Greek freedman of Roman emperors Caligula and Claudius

Gaius Julius Callistus (Greek: Κάλλιστος; flourished 1st century) was a Greek imperial freedman during the reigns of Roman Emperors Caligula and Claudius. Callistus was originally a freedman of Caligula, and was given great authority during his reign, which he used to amass even greater wealth. He often advised Caligula on imperial policy and how to deal with emergent issues such as the abundant conspiracies against the emperor. He used his influence to help his friends, including Domitius Afer, whose treason case was dropped at Callistus' behest. However, Callistus was not immune from Caligula's wrath, and when a thwarted assassin named Callistus as a fellow conspirator in the failed plot, Caligula was ready to believe him. It was only pleading that saved Callistus' life.

This distrust by Caligula may have caused Callistus to turn on him. He is named by the ancient sources as a prime mover in Caligula's murder (24 January 41) rallying the other freedmen to the cause. When Claudius succeeded Caligula, he pardoned most of the conspirators.

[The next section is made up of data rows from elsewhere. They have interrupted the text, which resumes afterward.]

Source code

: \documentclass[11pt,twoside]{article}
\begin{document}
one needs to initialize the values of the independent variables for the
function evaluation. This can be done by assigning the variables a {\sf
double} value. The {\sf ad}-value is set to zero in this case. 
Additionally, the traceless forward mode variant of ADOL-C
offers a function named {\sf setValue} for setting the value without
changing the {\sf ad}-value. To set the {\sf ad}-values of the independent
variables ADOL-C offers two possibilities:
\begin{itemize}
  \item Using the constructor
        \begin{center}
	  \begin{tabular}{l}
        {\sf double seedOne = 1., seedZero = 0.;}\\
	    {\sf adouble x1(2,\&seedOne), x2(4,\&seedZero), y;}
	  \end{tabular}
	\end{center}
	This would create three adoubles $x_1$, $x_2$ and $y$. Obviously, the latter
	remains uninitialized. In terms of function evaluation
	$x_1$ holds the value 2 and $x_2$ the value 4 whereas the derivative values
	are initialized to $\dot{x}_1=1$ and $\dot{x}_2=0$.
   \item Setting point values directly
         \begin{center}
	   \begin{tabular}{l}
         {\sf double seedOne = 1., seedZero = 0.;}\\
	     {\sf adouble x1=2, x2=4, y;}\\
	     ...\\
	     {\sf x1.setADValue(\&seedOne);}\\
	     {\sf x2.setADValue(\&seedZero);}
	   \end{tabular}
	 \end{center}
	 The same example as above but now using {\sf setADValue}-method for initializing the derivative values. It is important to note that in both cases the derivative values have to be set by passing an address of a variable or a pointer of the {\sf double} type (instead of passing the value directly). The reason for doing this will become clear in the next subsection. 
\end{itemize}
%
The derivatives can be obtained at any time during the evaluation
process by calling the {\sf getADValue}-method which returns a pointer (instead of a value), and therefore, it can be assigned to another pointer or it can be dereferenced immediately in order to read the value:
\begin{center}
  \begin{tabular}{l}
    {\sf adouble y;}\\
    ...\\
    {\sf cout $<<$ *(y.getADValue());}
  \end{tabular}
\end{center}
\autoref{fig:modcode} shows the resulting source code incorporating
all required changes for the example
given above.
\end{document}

In order to impress the new emperor Claudius, Callistus stated that Caligula had ordered him to murder Claudius several times, but he had always refused. Whether or not this was true, Claudius allowed Callistus to stay in the imperial service. Claudius divided the daily maintenance of the empire among various freedmen and Callistus became Secretary of Justice and Law. His job was to oversee the running of the courts and the conduct of trials. He used the position to amass personal wealth, and carried on much the way he had under Caligula, advising the emperor on policy and the like. Callistus persuaded Claudius to hire his friend Scribonius Largus as a personal physician. After the disgrace and death of Roman Empress Valeria Messalina, Callistus is said to have promoted Caligula's former wife Lollia Paulina as a replacement. He would have been acquainted with her from his days in Caligula's court.

Most of the details of Callistus' personal life and ultimate fate are unknown, although he was dead by the end of Claudius' reign. Claudius died by poison on 13 October 54. Callistus supposedly pushed his daughter Nymphidia to become one of Caligula's mistresses. Callistus' grandchild Nymphidius Sabinus later claimed to be the product of this union, and tried unsuccessfully to gain the principate in the Year of the Four Emperors.